Exercise instructions: Scan the material below, then work out how many of its lines contain the word "Python"; reply with that number only.

Dataset extract:
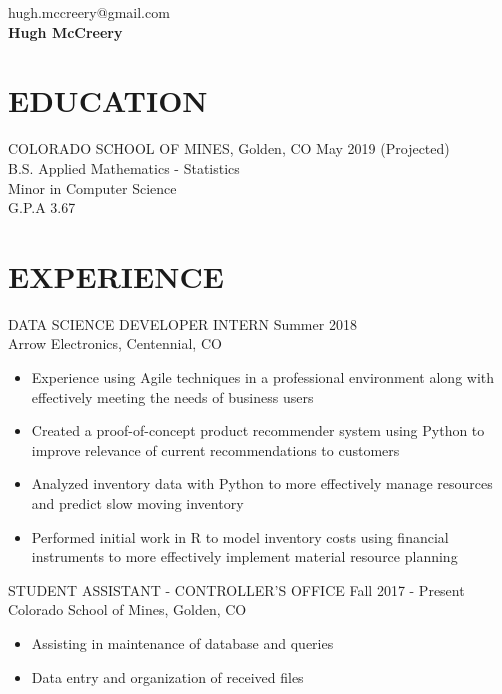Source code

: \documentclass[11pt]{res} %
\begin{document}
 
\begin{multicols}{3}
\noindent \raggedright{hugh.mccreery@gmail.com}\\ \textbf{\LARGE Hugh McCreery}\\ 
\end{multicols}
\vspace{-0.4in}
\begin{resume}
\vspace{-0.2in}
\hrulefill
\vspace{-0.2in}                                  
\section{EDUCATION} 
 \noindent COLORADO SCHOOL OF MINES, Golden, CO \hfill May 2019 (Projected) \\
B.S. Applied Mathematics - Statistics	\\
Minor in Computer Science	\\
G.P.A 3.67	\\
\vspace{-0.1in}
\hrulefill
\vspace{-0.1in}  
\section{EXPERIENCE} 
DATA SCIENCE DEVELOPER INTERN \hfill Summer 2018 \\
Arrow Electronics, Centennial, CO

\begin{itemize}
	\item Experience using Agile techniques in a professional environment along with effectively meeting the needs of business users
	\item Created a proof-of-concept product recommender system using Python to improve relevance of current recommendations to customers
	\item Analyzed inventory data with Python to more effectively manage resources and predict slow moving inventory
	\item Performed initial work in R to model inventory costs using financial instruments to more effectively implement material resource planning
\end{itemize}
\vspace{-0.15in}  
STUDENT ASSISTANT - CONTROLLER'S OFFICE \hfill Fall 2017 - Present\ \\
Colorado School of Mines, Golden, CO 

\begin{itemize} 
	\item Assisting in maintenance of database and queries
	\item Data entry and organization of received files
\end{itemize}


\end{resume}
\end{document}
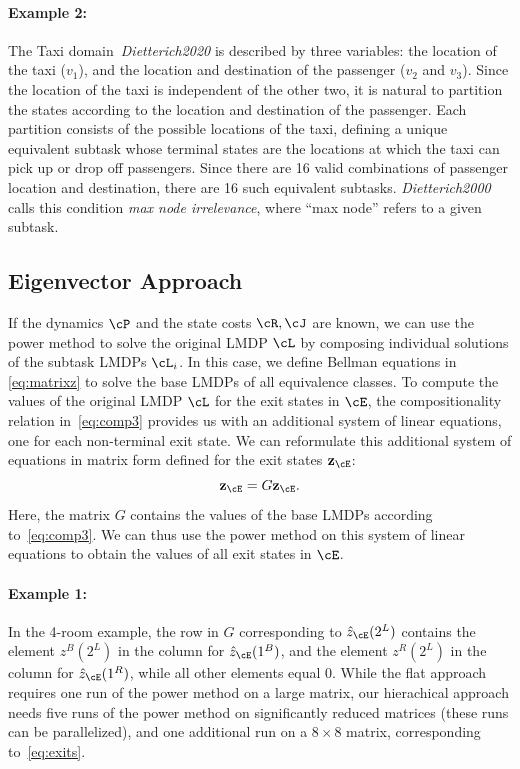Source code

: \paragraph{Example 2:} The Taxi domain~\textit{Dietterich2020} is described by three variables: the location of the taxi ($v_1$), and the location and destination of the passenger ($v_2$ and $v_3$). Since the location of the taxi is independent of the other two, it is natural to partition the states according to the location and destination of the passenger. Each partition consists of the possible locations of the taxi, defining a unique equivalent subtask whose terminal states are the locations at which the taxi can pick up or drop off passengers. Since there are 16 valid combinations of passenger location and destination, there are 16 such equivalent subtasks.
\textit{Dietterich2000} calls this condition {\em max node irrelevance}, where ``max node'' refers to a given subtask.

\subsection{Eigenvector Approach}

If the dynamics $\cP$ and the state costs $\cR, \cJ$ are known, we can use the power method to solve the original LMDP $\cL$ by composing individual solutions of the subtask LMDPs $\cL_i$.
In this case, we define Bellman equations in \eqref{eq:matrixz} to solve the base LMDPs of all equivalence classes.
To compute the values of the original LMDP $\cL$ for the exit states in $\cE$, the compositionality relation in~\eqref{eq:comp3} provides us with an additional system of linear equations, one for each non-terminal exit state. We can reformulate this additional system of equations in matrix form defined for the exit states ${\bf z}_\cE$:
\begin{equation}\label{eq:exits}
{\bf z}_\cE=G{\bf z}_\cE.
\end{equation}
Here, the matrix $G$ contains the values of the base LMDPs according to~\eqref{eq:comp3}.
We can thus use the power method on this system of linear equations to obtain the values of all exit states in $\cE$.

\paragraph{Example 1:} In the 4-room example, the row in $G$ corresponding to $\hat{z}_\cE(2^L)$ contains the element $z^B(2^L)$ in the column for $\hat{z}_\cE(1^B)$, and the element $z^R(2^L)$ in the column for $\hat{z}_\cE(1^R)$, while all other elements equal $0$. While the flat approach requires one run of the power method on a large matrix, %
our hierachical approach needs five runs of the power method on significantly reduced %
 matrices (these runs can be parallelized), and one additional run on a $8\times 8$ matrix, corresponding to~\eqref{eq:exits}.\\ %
---
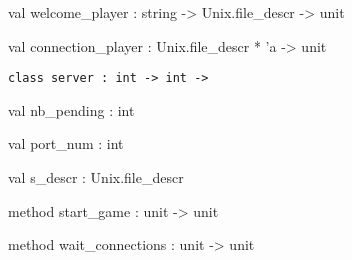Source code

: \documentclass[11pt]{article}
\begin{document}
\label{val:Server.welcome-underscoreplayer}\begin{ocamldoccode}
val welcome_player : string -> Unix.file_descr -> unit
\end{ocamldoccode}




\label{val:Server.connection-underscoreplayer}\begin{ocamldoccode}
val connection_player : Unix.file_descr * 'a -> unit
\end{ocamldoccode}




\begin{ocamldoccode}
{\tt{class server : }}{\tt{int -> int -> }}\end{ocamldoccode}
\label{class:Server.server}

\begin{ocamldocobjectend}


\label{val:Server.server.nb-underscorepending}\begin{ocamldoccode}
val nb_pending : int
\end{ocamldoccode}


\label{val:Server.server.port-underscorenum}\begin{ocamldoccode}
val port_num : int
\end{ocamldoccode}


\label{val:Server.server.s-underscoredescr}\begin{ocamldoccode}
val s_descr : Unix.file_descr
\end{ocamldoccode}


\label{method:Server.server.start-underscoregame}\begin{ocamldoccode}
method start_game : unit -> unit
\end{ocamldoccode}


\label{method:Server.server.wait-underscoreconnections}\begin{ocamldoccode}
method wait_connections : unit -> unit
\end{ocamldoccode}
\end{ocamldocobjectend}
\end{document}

Answer space: 2